A recent study published in the Journal of Personality and Social Psychology lends a fresh perspective to Friedrich Nietzsche’s famous quote, “That which does not kill us, makes us stronger.”
The authors of this article examined the relationship between cumulative lifetime adversity and human resilience. By analyzing a nationally representative sample of the population, the authors found that individuals who experienced a moderate amount of adversity during their lifetimes had higher levels of mental health and wellbeing than (a) people with an extensive history of adversity and (b) people without any history of adversity.
Taken at face value, these results seem to contradict prior research which has consistently found the experience of adversity to be positively correlated with poor mental and physical health.
That said, the authors of the current article emphasize that this is the first study to examine cumulative life adversity—compared to prior research which has historically analyzed individual events or singular categories of events. In other words, in the past, researchers have either studied the occurrence of a single event in a person’s life (e.g., asking a person to describe one adverse event that occurred during their lifetime), or a single category of adverse events that can be experienced by many people (e.g., rape). This study took a novel approach by to the topic of adversity by combining both of these methodological techniques to assess the cumulative effects of multiple events affecting the same individual across multiple categories of adverse events that tend to affect different individuals.

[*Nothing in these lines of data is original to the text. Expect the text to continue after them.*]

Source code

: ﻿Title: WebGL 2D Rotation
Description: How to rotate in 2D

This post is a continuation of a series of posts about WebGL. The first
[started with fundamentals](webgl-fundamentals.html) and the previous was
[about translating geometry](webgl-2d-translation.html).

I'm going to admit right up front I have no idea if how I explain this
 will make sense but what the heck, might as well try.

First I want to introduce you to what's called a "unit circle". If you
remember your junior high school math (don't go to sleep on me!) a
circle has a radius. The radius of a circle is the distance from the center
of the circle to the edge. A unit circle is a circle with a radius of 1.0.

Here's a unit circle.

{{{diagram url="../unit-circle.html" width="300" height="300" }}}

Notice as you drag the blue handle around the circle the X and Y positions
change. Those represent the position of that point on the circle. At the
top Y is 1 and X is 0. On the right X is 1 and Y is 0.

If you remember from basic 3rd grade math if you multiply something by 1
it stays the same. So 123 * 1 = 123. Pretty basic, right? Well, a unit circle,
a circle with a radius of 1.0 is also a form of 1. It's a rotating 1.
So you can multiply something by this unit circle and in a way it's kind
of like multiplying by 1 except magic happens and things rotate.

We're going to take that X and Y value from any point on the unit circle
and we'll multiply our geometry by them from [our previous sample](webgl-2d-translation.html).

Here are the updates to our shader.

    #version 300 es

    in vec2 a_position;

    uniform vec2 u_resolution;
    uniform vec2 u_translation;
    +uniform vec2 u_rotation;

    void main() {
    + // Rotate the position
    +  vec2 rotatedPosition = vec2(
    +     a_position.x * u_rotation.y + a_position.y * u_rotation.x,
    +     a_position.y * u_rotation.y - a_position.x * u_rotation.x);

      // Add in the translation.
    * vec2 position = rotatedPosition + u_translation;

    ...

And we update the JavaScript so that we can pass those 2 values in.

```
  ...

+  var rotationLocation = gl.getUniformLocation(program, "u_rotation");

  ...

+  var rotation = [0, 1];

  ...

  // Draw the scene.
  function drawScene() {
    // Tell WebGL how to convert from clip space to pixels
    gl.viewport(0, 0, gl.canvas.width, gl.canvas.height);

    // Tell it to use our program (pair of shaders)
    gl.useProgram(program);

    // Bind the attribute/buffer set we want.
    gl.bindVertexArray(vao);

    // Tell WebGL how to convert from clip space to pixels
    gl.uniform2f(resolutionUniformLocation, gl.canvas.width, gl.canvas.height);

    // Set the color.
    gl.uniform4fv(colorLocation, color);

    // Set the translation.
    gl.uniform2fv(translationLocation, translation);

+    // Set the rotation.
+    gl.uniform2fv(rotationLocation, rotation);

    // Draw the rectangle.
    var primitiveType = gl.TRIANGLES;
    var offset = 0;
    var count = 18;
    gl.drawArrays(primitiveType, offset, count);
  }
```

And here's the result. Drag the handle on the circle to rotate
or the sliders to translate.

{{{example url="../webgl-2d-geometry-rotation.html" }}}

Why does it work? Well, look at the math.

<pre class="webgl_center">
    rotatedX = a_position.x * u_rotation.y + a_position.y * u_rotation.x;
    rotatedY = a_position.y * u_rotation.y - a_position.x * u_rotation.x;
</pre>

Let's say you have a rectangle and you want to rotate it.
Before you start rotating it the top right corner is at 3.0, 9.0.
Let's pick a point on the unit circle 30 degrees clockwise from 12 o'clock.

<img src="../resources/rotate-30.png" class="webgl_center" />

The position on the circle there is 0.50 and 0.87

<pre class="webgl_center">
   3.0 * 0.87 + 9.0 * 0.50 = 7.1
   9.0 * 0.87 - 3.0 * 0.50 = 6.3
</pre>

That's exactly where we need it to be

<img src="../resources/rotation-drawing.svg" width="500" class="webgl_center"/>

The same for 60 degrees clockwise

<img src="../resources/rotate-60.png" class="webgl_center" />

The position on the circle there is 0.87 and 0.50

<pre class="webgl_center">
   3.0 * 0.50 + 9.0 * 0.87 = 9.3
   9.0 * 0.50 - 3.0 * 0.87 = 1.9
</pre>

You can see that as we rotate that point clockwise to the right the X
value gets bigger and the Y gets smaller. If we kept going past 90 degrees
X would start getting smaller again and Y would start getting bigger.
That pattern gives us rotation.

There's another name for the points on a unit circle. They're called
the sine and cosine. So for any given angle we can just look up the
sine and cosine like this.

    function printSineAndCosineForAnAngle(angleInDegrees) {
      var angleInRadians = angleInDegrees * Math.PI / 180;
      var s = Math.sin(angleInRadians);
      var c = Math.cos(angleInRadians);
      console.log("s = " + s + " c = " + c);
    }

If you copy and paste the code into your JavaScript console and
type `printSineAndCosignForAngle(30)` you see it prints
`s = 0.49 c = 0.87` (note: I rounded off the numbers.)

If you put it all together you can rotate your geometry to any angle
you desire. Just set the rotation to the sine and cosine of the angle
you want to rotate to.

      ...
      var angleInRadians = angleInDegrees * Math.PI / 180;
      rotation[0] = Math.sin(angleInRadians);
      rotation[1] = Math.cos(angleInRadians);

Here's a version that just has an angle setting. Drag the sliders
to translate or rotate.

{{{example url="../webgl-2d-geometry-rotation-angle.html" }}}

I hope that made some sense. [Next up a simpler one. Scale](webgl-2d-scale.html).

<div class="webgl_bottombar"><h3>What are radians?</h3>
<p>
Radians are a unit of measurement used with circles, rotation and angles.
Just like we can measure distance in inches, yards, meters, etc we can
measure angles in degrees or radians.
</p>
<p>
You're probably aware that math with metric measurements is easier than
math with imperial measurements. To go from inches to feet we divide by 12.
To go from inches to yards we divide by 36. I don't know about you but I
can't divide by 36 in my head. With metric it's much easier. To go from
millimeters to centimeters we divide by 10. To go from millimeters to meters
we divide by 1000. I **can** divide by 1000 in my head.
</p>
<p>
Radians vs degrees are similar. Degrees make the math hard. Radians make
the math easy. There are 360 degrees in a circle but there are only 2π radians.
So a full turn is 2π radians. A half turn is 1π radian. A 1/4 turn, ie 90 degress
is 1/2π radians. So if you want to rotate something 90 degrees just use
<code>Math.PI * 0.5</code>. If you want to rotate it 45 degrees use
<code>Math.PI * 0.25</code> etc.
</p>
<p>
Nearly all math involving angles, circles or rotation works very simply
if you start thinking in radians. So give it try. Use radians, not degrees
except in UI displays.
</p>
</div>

If both the prior findings and the current study are valid, this would suggest that the experience of adversity, can produce both a debilitating effect in the immediate time-frame in which the event occurs, and a toughening (i.e., overall strengthening) affect over one’s entire life time. Consequently, this accrual of lifetime toughness would continue to bring new perspective to one’s future appraisals by placing them in a position of greater wisdom via the confidence stemming from the knowledge that they have successfully dealt with past experiences of adversity.
In short, if aging is defined by the wisdom and strength that comes from it, then what doesn’t kill us may actually make us stronger—in moderation.
Seery, M. D., Holman, E. A., Cohen-Silver, R. (2010). Whatever does not kill us: Cumulative lifetime adversity, vulnerability, and resilience. Journal of Personality and Social Psychology, 99, 1025-1041.